*** Opening Records provided ***
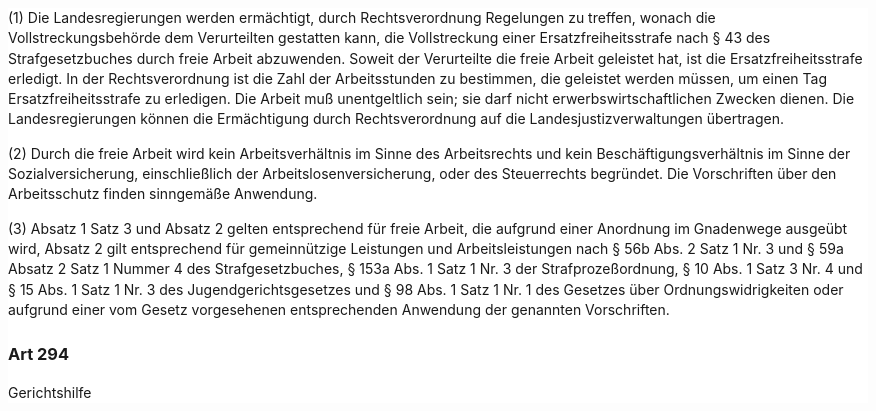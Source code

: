 <div>

<div class="jnhtml">

<div>

<div class="jurAbsatz">

(1) Die Landesregierungen werden ermächtigt, durch Rechtsverordnung
Regelungen zu treffen, wonach die Vollstreckungsbehörde dem Verurteilten
gestatten kann, die Vollstreckung einer Ersatzfreiheitsstrafe nach § 43
des Strafgesetzbuches durch freie Arbeit abzuwenden. Soweit der
Verurteilte die freie Arbeit geleistet hat, ist die
Ersatzfreiheitsstrafe erledigt. In der Rechtsverordnung ist die Zahl der
Arbeitsstunden zu bestimmen, die geleistet werden müssen, um einen Tag
Ersatzfreiheitsstrafe zu erledigen. Die Arbeit muß unentgeltlich sein;
sie darf nicht erwerbswirtschaftlichen Zwecken dienen. Die
Landesregierungen können die Ermächtigung durch Rechtsverordnung auf die
Landesjustizverwaltungen übertragen.

</div>

<div class="jurAbsatz">

(2) Durch die freie Arbeit wird kein Arbeitsverhältnis im Sinne des
Arbeitsrechts und kein Beschäftigungsverhältnis im Sinne der
Sozialversicherung, einschließlich der Arbeitslosenversicherung, oder
des Steuerrechts begründet. Die Vorschriften über den Arbeitsschutz
finden sinngemäße Anwendung.

</div>

<div class="jurAbsatz">

(3) Absatz 1 Satz 3 und Absatz 2 gelten entsprechend für freie Arbeit,
die aufgrund einer Anordnung im Gnadenwege ausgeübt wird, Absatz 2 gilt
entsprechend für gemeinnützige Leistungen und Arbeitsleistungen nach §
56b Abs. 2 Satz 1 Nr. 3 und § 59a Absatz 2 Satz 1 Nummer 4 des
Strafgesetzbuches, § 153a Abs. 1 Satz 1 Nr. 3 der Strafprozeßordnung, §
10 Abs. 1 Satz 3 Nr. 4 und § 15 Abs. 1 Satz 1 Nr. 3 des
Jugendgerichtsgesetzes und § 98 Abs. 1 Satz 1 Nr. 1 des Gesetzes über
Ordnungswidrigkeiten oder aufgrund einer vom Gesetz vorgesehenen
entsprechenden Anwendung der genannten Vorschriften.

</div>

</div>

</div>

</div>

<span id="BJNR004690974BJNE003900315.html"></span>

### Art 294  
Gerichtshilfe

<div>
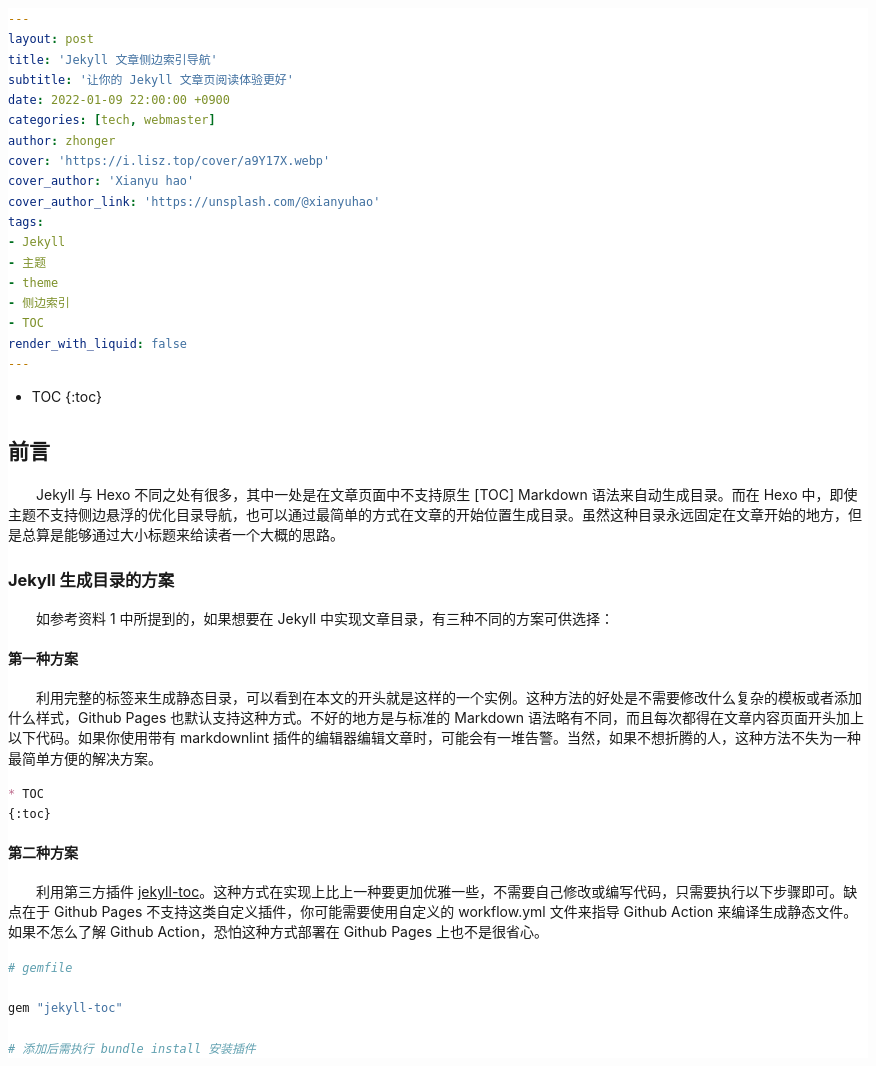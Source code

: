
 ```yaml
---
layout: post
title: 'Jekyll 文章侧边索引导航'
subtitle: '让你的 Jekyll 文章页阅读体验更好'
date: 2022-01-09 22:00:00 +0900
categories: [tech, webmaster]
author: zhonger
cover: 'https://i.lisz.top/cover/a9Y17X.webp'
cover_author: 'Xianyu hao'
cover_author_link: 'https://unsplash.com/@xianyuhao'
tags: 
- Jekyll
- 主题
- theme
- 侧边索引
- TOC
render_with_liquid: false
---
```


* TOC
{:toc}

## 前言

&emsp;&emsp;Jekyll 与 Hexo 不同之处有很多，其中一处是在文章页面中不支持原生 [TOC] Markdown 语法来自动生成目录。而在 Hexo 中，即使主题不支持侧边悬浮的优化目录导航，也可以通过最简单的方式在文章的开始位置生成目录。虽然这种目录永远固定在文章开始的地方，但是总算是能够通过大小标题来给读者一个大概的思路。

### Jekyll 生成目录的方案

&emsp;&emsp;如参考资料 1 中所提到的，如果想要在 Jekyll 中实现文章目录，有三种不同的方案可供选择：

#### 第一种方案

&emsp;&emsp;利用完整的标签来生成静态目录，可以看到在本文的开头就是这样的一个实例。这种方法的好处是不需要修改什么复杂的模板或者添加什么样式，Github Pages 也默认支持这种方式。不好的地方是与标准的 Markdown 语法略有不同，而且每次都得在文章内容页面开头加上以下代码。如果你使用带有 markdownlint 插件的编辑器编辑文章时，可能会有一堆告警。当然，如果不想折腾的人，这种方法不失为一种最简单方便的解决方案。

```markdown
* TOC
{:toc}
```

#### 第二种方案

&emsp;&emsp;利用第三方插件 [jekyll-toc](https://github.com/toshimaru/jekyll-toc)。这种方式在实现上比上一种要更加优雅一些，不需要自己修改或编写代码，只需要执行以下步骤即可。缺点在于 Github Pages 不支持这类自定义插件，你可能需要使用自定义的 workflow.yml 文件来指导 Github Action 来编译生成静态文件。如果不怎么了解 Github Action，恐怕这种方式部署在 Github Pages 上也不是很省心。

```ruby
# gemfile

gem "jekyll-toc"

# 添加后需执行 bundle install 安装插件
```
*** Closing Records provided ***
Your answer should be a single number: the count of lines in the material above that contain "wird".

= Solution to this exercise =
2